Monday, November 5, 2007

#31 Reading

This weekend I finished reading The World To Come, which was one of my book club selections. Actually, it was a selection that I suggested, thinking it would be a fun detective story with some art history. I was so wrong!

Here's the description from amazon:

Following in the footsteps of her breakout debut In the Image, Dara Horn's second novel, The World to Come, is an intoxicating combination of mystery, spirituality, redemption, piety, and passion. Using a real-life art heist as her starting point, Horn traces the life and times of several characters, including Russian-born artist Marc Chagall, the New Jersey-based Ziskind family, and the "already-weres" and "not-yets" who roam an eternal world that exists outside the boundaries of life on earth.
At the center of the story is Benjamin Ziskind, a former child prodigy who now spends his days writing questions for a television trivia show.
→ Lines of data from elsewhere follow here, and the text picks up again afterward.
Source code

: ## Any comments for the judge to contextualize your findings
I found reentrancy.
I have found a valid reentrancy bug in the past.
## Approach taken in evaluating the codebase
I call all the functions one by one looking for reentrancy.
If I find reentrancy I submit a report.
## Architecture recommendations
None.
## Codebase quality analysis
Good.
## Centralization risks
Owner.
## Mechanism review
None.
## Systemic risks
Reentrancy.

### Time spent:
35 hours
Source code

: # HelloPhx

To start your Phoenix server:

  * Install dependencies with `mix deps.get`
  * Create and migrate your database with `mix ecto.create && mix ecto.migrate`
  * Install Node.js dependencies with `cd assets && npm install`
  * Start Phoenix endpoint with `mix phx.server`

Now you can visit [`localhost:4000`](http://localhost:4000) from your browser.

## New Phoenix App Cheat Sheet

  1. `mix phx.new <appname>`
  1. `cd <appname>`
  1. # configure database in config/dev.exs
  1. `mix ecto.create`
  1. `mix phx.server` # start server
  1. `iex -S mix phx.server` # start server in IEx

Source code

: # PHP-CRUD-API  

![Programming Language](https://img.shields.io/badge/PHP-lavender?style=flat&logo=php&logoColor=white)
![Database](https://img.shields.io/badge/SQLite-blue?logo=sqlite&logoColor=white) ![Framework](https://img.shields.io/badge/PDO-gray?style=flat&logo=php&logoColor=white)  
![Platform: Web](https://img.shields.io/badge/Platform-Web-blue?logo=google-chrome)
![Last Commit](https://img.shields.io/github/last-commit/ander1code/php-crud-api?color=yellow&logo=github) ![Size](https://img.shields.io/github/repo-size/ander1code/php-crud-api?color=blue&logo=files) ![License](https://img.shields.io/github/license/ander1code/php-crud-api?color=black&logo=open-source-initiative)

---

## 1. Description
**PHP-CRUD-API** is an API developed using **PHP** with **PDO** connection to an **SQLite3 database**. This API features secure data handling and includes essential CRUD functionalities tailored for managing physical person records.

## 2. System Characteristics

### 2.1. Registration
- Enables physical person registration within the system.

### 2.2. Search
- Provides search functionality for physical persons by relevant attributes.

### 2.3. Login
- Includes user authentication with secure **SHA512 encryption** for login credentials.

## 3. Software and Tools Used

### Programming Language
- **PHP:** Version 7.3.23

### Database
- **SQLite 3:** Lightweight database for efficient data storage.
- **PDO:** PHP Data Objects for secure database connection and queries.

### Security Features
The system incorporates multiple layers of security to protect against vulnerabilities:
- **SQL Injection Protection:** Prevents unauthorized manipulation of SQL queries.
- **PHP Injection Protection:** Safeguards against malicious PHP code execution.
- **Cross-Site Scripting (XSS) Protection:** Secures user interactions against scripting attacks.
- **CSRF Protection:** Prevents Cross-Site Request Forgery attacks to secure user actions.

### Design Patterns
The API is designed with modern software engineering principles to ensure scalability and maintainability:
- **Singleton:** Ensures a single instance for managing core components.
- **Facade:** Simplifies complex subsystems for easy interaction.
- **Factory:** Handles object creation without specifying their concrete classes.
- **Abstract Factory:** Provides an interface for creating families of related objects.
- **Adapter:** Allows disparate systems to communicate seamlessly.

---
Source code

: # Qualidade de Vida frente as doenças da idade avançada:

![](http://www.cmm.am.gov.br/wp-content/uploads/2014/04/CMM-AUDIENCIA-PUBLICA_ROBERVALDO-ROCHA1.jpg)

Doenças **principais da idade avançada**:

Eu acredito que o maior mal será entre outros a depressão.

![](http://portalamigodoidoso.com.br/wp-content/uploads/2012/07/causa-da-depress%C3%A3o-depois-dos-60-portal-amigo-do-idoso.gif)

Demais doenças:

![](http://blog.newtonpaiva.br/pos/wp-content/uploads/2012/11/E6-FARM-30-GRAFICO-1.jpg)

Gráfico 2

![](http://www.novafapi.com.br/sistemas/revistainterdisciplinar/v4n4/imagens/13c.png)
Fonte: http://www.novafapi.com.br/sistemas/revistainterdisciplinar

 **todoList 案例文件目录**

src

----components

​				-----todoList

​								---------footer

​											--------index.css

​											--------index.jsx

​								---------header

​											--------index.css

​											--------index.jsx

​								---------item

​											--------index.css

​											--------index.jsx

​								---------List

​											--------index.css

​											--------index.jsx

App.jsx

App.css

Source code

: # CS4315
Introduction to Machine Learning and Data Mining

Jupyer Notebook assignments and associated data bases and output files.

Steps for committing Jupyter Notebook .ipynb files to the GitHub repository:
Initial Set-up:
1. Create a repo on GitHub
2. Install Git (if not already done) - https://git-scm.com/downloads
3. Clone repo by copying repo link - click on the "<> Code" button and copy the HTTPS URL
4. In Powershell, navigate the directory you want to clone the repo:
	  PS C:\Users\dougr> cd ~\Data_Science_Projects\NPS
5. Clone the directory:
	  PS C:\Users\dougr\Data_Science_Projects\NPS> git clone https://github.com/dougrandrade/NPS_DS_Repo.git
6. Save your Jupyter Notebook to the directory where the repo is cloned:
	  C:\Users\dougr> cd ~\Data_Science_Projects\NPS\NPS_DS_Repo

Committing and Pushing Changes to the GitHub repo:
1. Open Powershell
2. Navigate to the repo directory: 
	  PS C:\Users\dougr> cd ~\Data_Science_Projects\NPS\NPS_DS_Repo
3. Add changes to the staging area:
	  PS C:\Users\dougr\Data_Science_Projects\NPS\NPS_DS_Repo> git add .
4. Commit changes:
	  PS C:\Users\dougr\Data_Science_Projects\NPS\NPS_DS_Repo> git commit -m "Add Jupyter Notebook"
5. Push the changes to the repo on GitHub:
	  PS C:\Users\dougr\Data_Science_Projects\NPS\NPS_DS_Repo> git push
After Ben's twin sister Sara forces him to attend a singles cocktail party at a Jewish museum, Ben spots Over Vitebsk, a Chagall sketch that once hung in the twins' childhood home. Convinced the painting was wrongfully taken from his family, Ben steals the work of art and enlists his twin to create a forgery to replace the stolen Chagall. What follows is a series of interwoven stories that trace the life and times of the famous painting, and the fate of those who come into contact with it.
From a Jewish orphanage in 1920s Soviet Russia to a junior high school in Newark, New Jersey, with a stop in the jungles of Da Nang, Vietnam, Horn takes readers on an amazing journey through the sacred and the profane elements of the human condition. It is this expertly rendered juxtaposition of the spiritual with the secular that makes The World to Come so profound, and so compelling to readers. As we learn near the end of the beautiful tale, "The real world to come is down below--the world, in the future, as you create it." --Gisele Toueg


The second chapter of the book is told from the perspective of a boy who has been orphaned during the Russian Pogroms of 1919, and I nearly had to put the book down and stop reading during that chapter. The descriptions of this child's experiences when he loses his parents and lives in an orphanage are terrifying. I am glad I stuck it out through the book, though, because I learned about a time in history I had no idea had ever happened. I didn't like the ending, but I did like several of the chapters towards the end of the book.